Judge Chucks Protective Order for Halliburton

     WASHINGTON (CN) – A federal judge threw out protective orders shielding Halliburton from disclosing information about its operations as it faces claims that it overcharged the U.S. military.
     Henry Barko sued the oil giant and its former subsidiary, KBR, previously known as Kellogg Brown & Root, in 2005 on behalf of the government.
     After administering contracts for KBR for a year, Barko allegedly learned that the companies were inflating the construction costs of laundry rooms in at least three U.S. military bases in Iraq.
     KBR’s subcontractors, Daoud & Partners and Eamar, are also named as defendants.
     As the False Claims Act case proceeded to limited discovery in 2010, U.S. District Judge Emmet Sullivan agreed to give the contractors a protective order covering documents that could disclose trade secrets.
     U.S. District Court Judge James Gwin, who took over the Washington, D.C., case by designation from his court in Cleveland, vacated that protective order Monday.
     “A court must tailor a protective order so that it restricts access no more than necessary,” Gwin wrote.
     “Here, the parties have failed to show that disclosure of particular information would cause serious harm,” he added.
     Though courts can limit public disclosure of information that is trade secret, Gwin noted that “the showing required to seal documents is great and approval for sealing documents will seldom be given.”
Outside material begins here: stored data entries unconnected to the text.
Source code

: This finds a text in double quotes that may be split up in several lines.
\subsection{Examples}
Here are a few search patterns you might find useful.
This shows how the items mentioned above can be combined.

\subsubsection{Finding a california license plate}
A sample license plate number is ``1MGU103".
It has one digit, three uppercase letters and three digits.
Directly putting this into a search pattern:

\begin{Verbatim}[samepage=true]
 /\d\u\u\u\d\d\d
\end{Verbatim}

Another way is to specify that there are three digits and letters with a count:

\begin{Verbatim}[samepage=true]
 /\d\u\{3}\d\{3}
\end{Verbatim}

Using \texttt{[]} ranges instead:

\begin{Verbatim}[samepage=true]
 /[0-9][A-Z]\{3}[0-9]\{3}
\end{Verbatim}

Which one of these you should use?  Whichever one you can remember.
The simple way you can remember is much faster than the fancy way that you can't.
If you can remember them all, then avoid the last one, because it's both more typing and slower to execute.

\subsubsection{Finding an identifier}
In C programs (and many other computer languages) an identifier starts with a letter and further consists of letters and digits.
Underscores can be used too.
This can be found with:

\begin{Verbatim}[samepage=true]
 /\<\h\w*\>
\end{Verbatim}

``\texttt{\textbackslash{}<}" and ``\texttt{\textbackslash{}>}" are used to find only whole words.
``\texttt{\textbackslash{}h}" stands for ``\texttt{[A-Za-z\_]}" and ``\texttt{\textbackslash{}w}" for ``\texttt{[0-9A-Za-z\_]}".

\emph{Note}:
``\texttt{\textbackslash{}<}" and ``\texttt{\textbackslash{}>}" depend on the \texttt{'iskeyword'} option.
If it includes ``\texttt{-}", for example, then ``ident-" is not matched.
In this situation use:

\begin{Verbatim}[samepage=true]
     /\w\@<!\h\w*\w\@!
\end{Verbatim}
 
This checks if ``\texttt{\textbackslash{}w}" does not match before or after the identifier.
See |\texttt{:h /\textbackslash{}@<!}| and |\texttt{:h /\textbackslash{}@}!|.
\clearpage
     “A party’s belief is not enough to show that public disclosure of any information might cause serious harm,” he added. “Nor is the protective order sufficiently narrow when any party can restrict any document.”
     In the same opinion, Gwin refused to dismiss the claims against KBR, Halliburton and Daoud.
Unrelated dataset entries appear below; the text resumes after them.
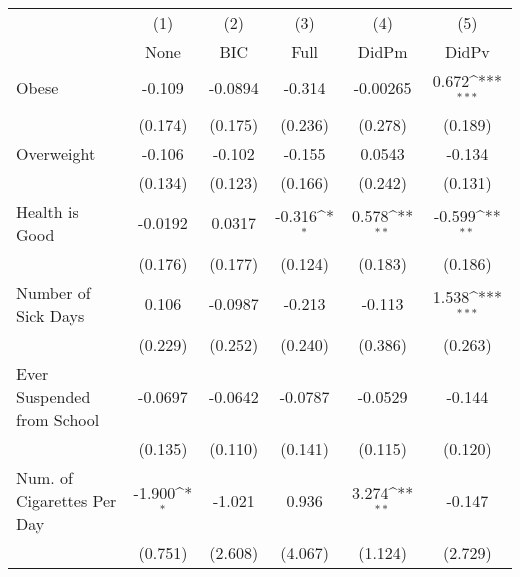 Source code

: {
\def\sym#1{\ifmmode^{#1}\else\(^{#1}\)\fi}
\begin{tabular}{l*{5}{c}}
\toprule
            &\multicolumn{1}{c}{(1)}&\multicolumn{1}{c}{(2)}&\multicolumn{1}{c}{(3)}&\multicolumn{1}{c}{(4)}&\multicolumn{1}{c}{(5)}\\
            &\multicolumn{1}{c}{None}&\multicolumn{1}{c}{BIC}&\multicolumn{1}{c}{Full}&\multicolumn{1}{c}{DidPm}&\multicolumn{1}{c}{DidPv}\\
\midrule
Obese       &      -0.109         &     -0.0894         &      -0.314         &    -0.00265         &       0.672\sym{***}\\
            &     (0.174)         &     (0.175)         &     (0.236)         &     (0.278)         &     (0.189)         \\
\addlinespace
Overweight  &      -0.106         &      -0.102         &      -0.155         &      0.0543         &      -0.134         \\
            &     (0.134)         &     (0.123)         &     (0.166)         &     (0.242)         &     (0.131)         \\
\addlinespace
Health is Good&     -0.0192         &      0.0317         &      -0.316\sym{*}  &       0.578\sym{**} &      -0.599\sym{**} \\
            &     (0.176)         &     (0.177)         &     (0.124)         &     (0.183)         &     (0.186)         \\
\addlinespace
Number of Sick Days&       0.106         &     -0.0987         &      -0.213         &      -0.113         &       1.538\sym{***}\\
            &     (0.229)         &     (0.252)         &     (0.240)         &     (0.386)         &     (0.263)         \\
\addlinespace
Ever Suspended from School&     -0.0697         &     -0.0642         &     -0.0787         &     -0.0529         &      -0.144         \\
            &     (0.135)         &     (0.110)         &     (0.141)         &     (0.115)         &     (0.120)         \\
\addlinespace
Num. of Cigarettes Per Day&      -1.900\sym{*}  &      -1.021         &       0.936         &       3.274\sym{**} &      -0.147         \\
            &     (0.751)         &     (2.608)         &     (4.067)         &     (1.124)         &     (2.729)         \\
\bottomrule
\end{tabular}
}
     “Although KBR attempts to put a more positive spin on the allegations, Barko gives sufficient facts to survive a motion to dismiss,” Gwin wrote. “Because his claims are plausible, they will not be dismissed.”
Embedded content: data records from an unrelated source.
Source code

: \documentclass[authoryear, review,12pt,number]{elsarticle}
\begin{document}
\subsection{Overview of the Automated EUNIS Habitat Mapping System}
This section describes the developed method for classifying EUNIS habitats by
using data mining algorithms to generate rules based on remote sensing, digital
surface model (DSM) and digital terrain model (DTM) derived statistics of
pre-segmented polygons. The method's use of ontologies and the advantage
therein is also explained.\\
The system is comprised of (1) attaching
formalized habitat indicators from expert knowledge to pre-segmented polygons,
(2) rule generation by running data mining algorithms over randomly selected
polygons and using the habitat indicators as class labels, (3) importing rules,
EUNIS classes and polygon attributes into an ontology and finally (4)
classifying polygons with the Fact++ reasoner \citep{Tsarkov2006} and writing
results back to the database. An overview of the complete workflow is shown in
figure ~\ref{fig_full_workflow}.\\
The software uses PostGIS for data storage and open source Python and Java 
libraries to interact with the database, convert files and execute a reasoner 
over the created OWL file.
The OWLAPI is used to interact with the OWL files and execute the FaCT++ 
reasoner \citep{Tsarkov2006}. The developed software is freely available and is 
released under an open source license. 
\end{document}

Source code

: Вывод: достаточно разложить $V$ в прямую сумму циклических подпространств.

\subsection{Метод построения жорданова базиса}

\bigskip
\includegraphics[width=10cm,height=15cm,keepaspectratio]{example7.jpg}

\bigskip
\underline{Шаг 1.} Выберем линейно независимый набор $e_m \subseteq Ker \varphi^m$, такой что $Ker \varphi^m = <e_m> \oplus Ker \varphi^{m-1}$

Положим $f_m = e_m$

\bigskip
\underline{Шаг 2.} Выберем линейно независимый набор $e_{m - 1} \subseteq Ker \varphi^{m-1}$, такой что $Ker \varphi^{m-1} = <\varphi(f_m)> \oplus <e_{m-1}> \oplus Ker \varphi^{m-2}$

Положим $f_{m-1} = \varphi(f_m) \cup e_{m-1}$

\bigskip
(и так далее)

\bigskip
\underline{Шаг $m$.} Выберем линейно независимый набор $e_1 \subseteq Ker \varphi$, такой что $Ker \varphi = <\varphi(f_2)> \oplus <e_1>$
     Barko claims that the contract structure gives KBR incentives to increase the cost of operations “because the contract provides KBR with an award of 3 percent of all costs.” He also says that KBR manipulated the process to ensure that Daoud “was either the only bidder or the lowest bidder on numerous projects.”
     Barko also provided a detailed accounting to change orders that increased the value of the contracts.